Krish Patel, MD: Sure. This was an open-label, phase 2 trial that was published late last year. This was a single-arm study of tazemetostat given at 800 mg twice daily as continuous oral therapy. Patients who were enrolled in the trial had to have at least 2 prior lines of therapy. This trial uniquely took all comers. It included patients with stage IIIB disease. There was a small number of patients with what we would call high-grade follicular lymphoma. In essence, as others have pointed out, the study took patients whether they had mutations or not. All comers came, and then they analyzed the responses and the outcomes by presence of the EZH2 mutation or not.

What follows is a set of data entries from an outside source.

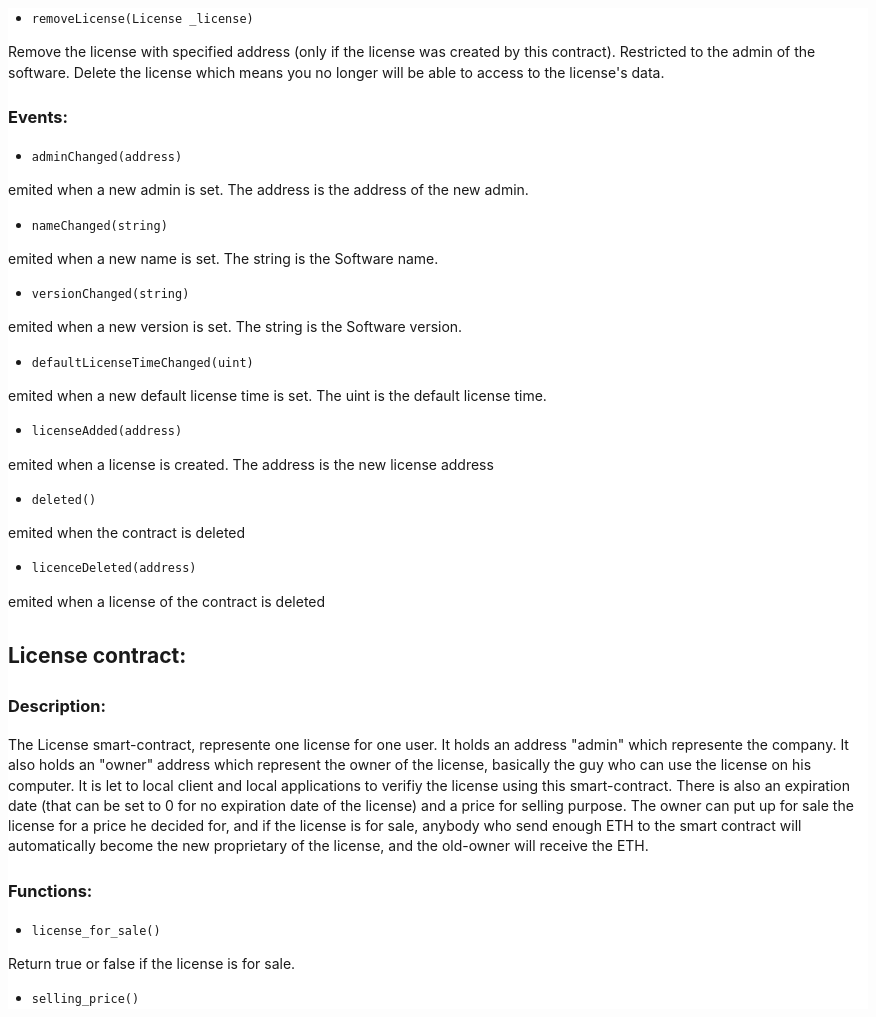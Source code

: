 - `removeLicense(License _license) `

Remove the license with specified address (only if the license was created by this contract). Restricted to the admin of the software. Delete the license which means you no longer will be able to access to the license's data.

### Events:

- `adminChanged(address)`

emited when a new admin is set. The address is the address of the new admin.

- `nameChanged(string)`

emited when a new name is set. The string is the Software name.

- `versionChanged(string)`

emited when a new version is set. The string is the Software version.

- `defaultLicenseTimeChanged(uint)`

emited when a new default license time is set. The uint is the default license time.

- `licenseAdded(address)`

emited when a license is created. The address is the new license address

- `deleted()`

emited when the contract is deleted

- `licenceDeleted(address)`

emited when a license of the contract is deleted


## License contract:

### Description:

The License smart-contract, represente one license for one user. It holds an address "admin" which represente the company. It also holds an "owner" address which represent the owner of the license, basically the guy who can use the license on his computer. It is let to local client and local applications to verifiy the license using this smart-contract.
There is also an expiration date (that can be set to 0 for no expiration date of the license) and a price for selling purpose. 
The owner can put up for sale the license for a price he decided for, and if the license is for sale, anybody who send enough ETH to the smart contract will automatically become the new proprietary of the license, and the old-owner will receive the ETH.

### Functions:

 - `license_for_sale()`

Return true or false if the license is for sale.
 
 - `selling_price()`
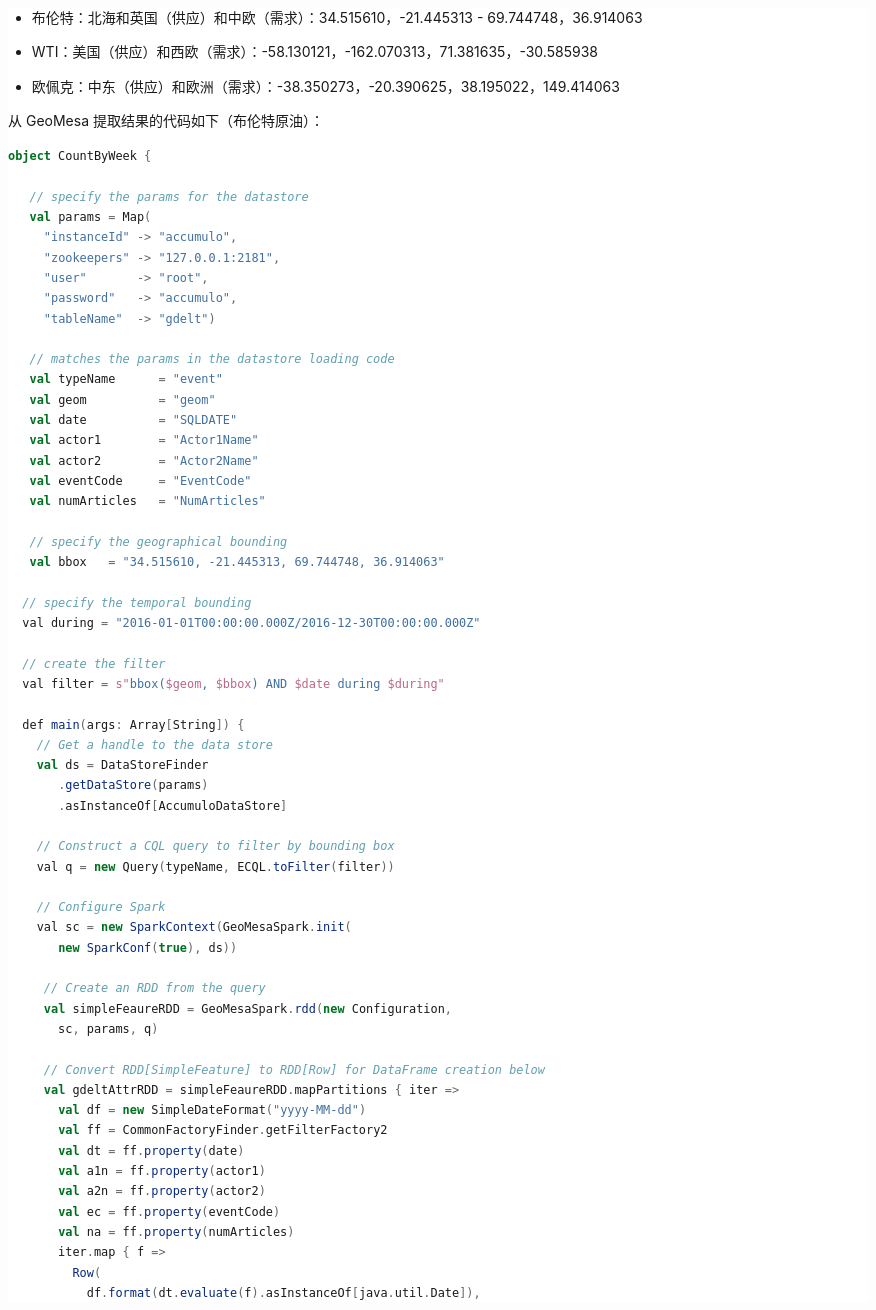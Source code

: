 +   布伦特：北海和英国（供应）和中欧（需求）：34.515610，-21.445313 - 69.744748，36.914063

+   WTI：美国（供应）和西欧（需求）：-58.130121，-162.070313，71.381635，-30.585938

+   欧佩克：中东（供应）和欧洲（需求）：-38.350273，-20.390625，38.195022，149.414063

从 GeoMesa 提取结果的代码如下（布伦特原油）：

```scala
object CountByWeek {

   // specify the params for the datastore
   val params = Map(
     "instanceId" -> "accumulo",
     "zookeepers" -> "127.0.0.1:2181",
     "user"       -> "root",
     "password"   -> "accumulo",
     "tableName"  -> "gdelt")

   // matches the params in the datastore loading code
   val typeName      = "event"
   val geom          = "geom"
   val date          = "SQLDATE"
   val actor1        = "Actor1Name"
   val actor2        = "Actor2Name"
   val eventCode     = "EventCode"
   val numArticles   = "NumArticles"

   // specify the geographical bounding
   val bbox   = "34.515610, -21.445313, 69.744748, 36.914063"

  // specify the temporal bounding
  val during = "2016-01-01T00:00:00.000Z/2016-12-30T00:00:00.000Z"

  // create the filter
  val filter = s"bbox($geom, $bbox) AND $date during $during"

  def main(args: Array[String]) {
    // Get a handle to the data store
    val ds = DataStoreFinder
       .getDataStore(params)
       .asInstanceOf[AccumuloDataStore]

    // Construct a CQL query to filter by bounding box
    val q = new Query(typeName, ECQL.toFilter(filter))

    // Configure Spark
    val sc = new SparkContext(GeoMesaSpark.init(
       new SparkConf(true), ds))

     // Create an RDD from the query
     val simpleFeaureRDD = GeoMesaSpark.rdd(new Configuration,
       sc, params, q)

     // Convert RDD[SimpleFeature] to RDD[Row] for DataFrame creation below
     val gdeltAttrRDD = simpleFeaureRDD.mapPartitions { iter =>
       val df = new SimpleDateFormat("yyyy-MM-dd")
       val ff = CommonFactoryFinder.getFilterFactory2
       val dt = ff.property(date)
       val a1n = ff.property(actor1)
       val a2n = ff.property(actor2)
       val ec = ff.property(eventCode)
       val na = ff.property(numArticles)
       iter.map { f =>
         Row(
           df.format(dt.evaluate(f).asInstanceOf[java.util.Date]),
```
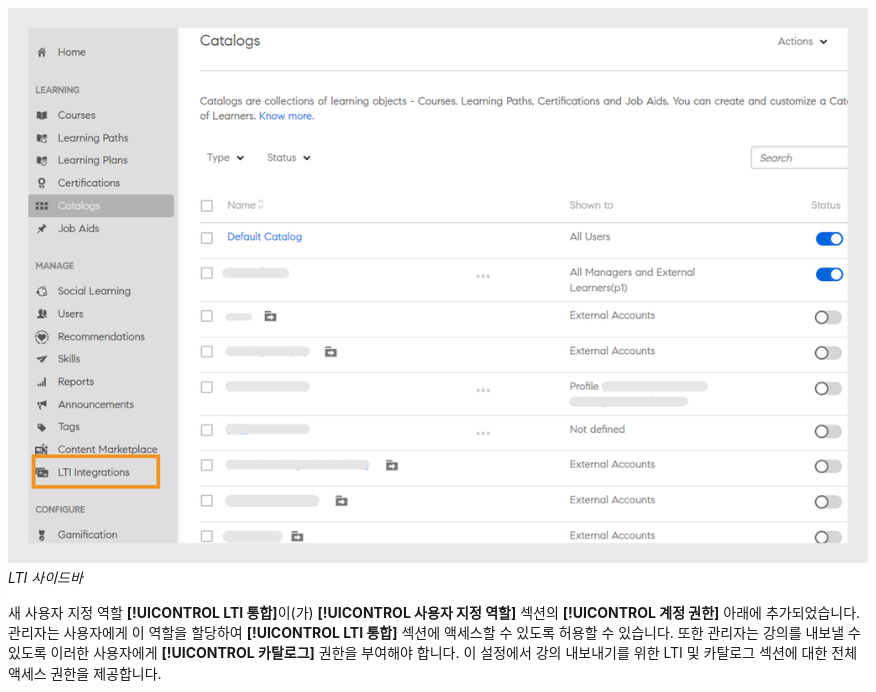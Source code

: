 ![](assets/sidebar.png)
_LTI 사이드바_

새 사용자 지정 역할 **[!UICONTROL LTI 통합]**&#x200B;이(가) **[!UICONTROL 사용자 지정 역할]** 섹션의 **[!UICONTROL 계정 권한]** 아래에 추가되었습니다. 관리자는 사용자에게 이 역할을 할당하여 **[!UICONTROL LTI 통합]** 섹션에 액세스할 수 있도록 허용할 수 있습니다. 또한 관리자는 강의를 내보낼 수 있도록 이러한 사용자에게 **[!UICONTROL 카탈로그]** 권한을 부여해야 합니다. 이 설정에서 강의 내보내기를 위한 LTI 및 카탈로그 섹션에 대한 전체 액세스 권한을 제공합니다.
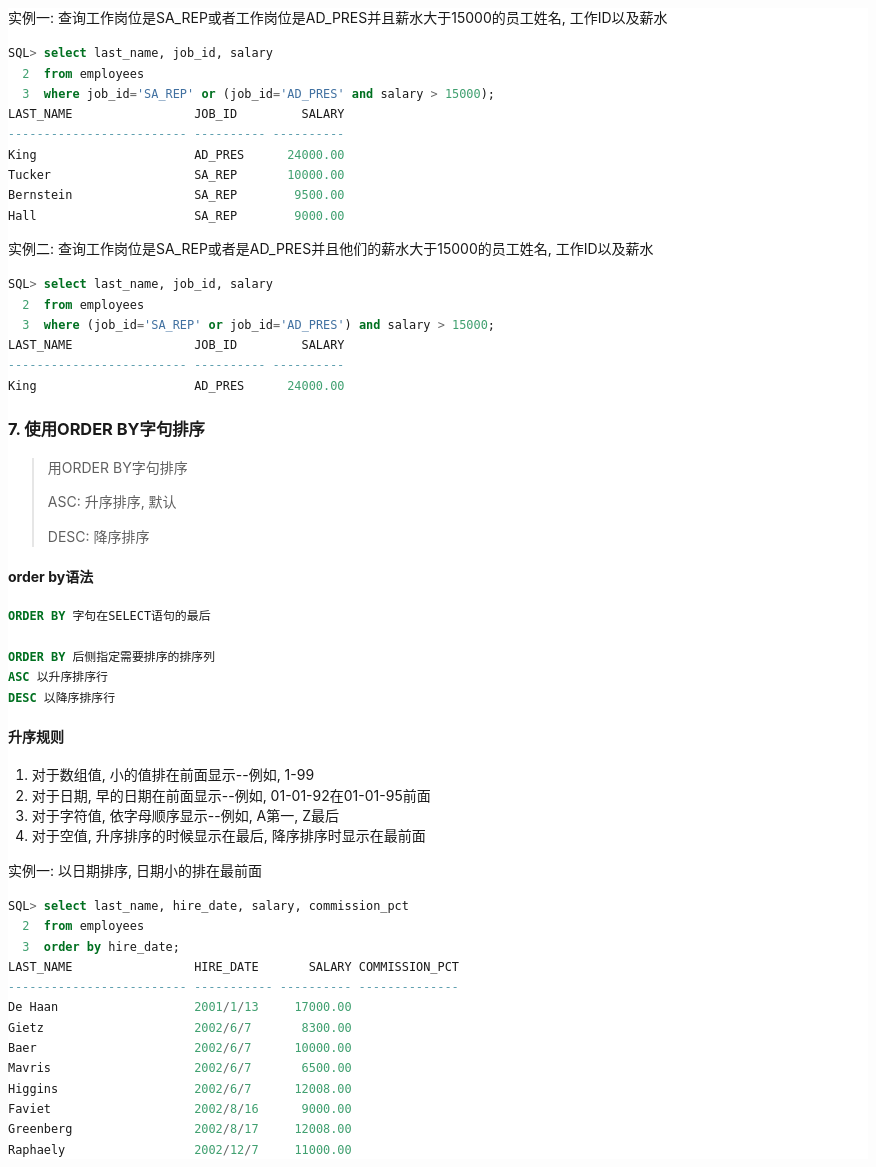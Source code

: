 实例一: 查询工作岗位是SA_REP或者工作岗位是AD_PRES并且薪水大于15000的员工姓名, 工作ID以及薪水

```sql
SQL> select last_name, job_id, salary
  2  from employees
  3  where job_id='SA_REP' or (job_id='AD_PRES' and salary > 15000);
LAST_NAME                 JOB_ID         SALARY
------------------------- ---------- ----------
King                      AD_PRES      24000.00
Tucker                    SA_REP       10000.00
Bernstein                 SA_REP        9500.00
Hall                      SA_REP        9000.00
```

实例二: 查询工作岗位是SA_REP或者是AD_PRES并且他们的薪水大于15000的员工姓名, 工作ID以及薪水

```sql
SQL> select last_name, job_id, salary
  2  from employees
  3  where (job_id='SA_REP' or job_id='AD_PRES') and salary > 15000;
LAST_NAME                 JOB_ID         SALARY
------------------------- ---------- ----------
King                      AD_PRES      24000.00
```

### 7. 使用ORDER BY字句排序

> 用ORDER BY字句排序
>
> ASC: 升序排序, 默认
>
> DESC: 降序排序

#### order by语法

```sql
ORDER BY 字句在SELECT语句的最后

ORDER BY 后侧指定需要排序的排序列
ASC 以升序排序行
DESC 以降序排序行
```

#### 升序规则

1. 对于数组值, 小的值排在前面显示--例如, 1-99
2. 对于日期, 早的日期在前面显示--例如, 01-01-92在01-01-95前面
3. 对于字符值, 依字母顺序显示--例如, A第一, Z最后
4. 对于空值, 升序排序的时候显示在最后, 降序排序时显示在最前面

实例一: 以日期排序, 日期小的排在最前面

```sql
SQL> select last_name, hire_date, salary, commission_pct
  2  from employees
  3  order by hire_date;
LAST_NAME                 HIRE_DATE       SALARY COMMISSION_PCT
------------------------- ----------- ---------- --------------
De Haan                   2001/1/13     17000.00 
Gietz                     2002/6/7       8300.00 
Baer                      2002/6/7      10000.00 
Mavris                    2002/6/7       6500.00 
Higgins                   2002/6/7      12008.00 
Faviet                    2002/8/16      9000.00 
Greenberg                 2002/8/17     12008.00 
Raphaely                  2002/12/7     11000.00 
```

I’ll review some of the efficacy data that colleagues have already shared. There was a higher response seen in patients who had a mutation—approaching 70% or so. It’s about half that in wild-type patients. In terms of duration of response, it was fairly similar between the 2 groups—around 10 to 11 months. The other thing I’ll note is that if we look at the PFS [progression-free survival] in the wild-type group, it looks pretty similar to the mutant group. So perhaps response isn’t necessarily the best surrogate to look at in this setting? Because even if we look at all comers for the wild-type group, the PFS is pretty similar to what we saw in the mutant group.
This is really an intriguing data set. As Loretta might share with us in a moment, the toxicity profile of this drug is what should probably excite most of us. In the single-agent study, the drug was extremely well tolerated and certainly efficacious. It is potentially a really good platform to combine with other therapies.
Ian Flinn, MD, PhD: That is a good segue into Loretta’s discussion on the drug’s adverse-event profile. Efficacy is 1 part of the equation in picking a therapy. But as we just had a discussion about when talking about PI3 kinase inhibitors, it’s really important to weigh that with what the adverse effects are. If it’s like giving water, then we give it to everybody. But it’s not, so we have to pick and choose. What are your thoughts on tazemetostat and its adverse-event profile?
Loretta J. Nastoupil, MD: That’s where it really is intriguing. We see very few rates of grade 3 or higher toxicity and very low rates of dose modifications and treatment discontinuations as a result of toxicity. That’s particularly important in this patient population. We’re expecting them to receive multiple lines of treatment. The goal of care is to extend life but also make sure that it comes with good quality of life. That’s something you can achieve with this therapy. More important, as we start to look at this mechanism of action and how you might target that with combination strategies, the safety profile suggests that you should be able to combine this and not have significant additive toxicity. So as a single agent, it’s particularly attractive. It’s potentially more attractive when you start to combine it with other things.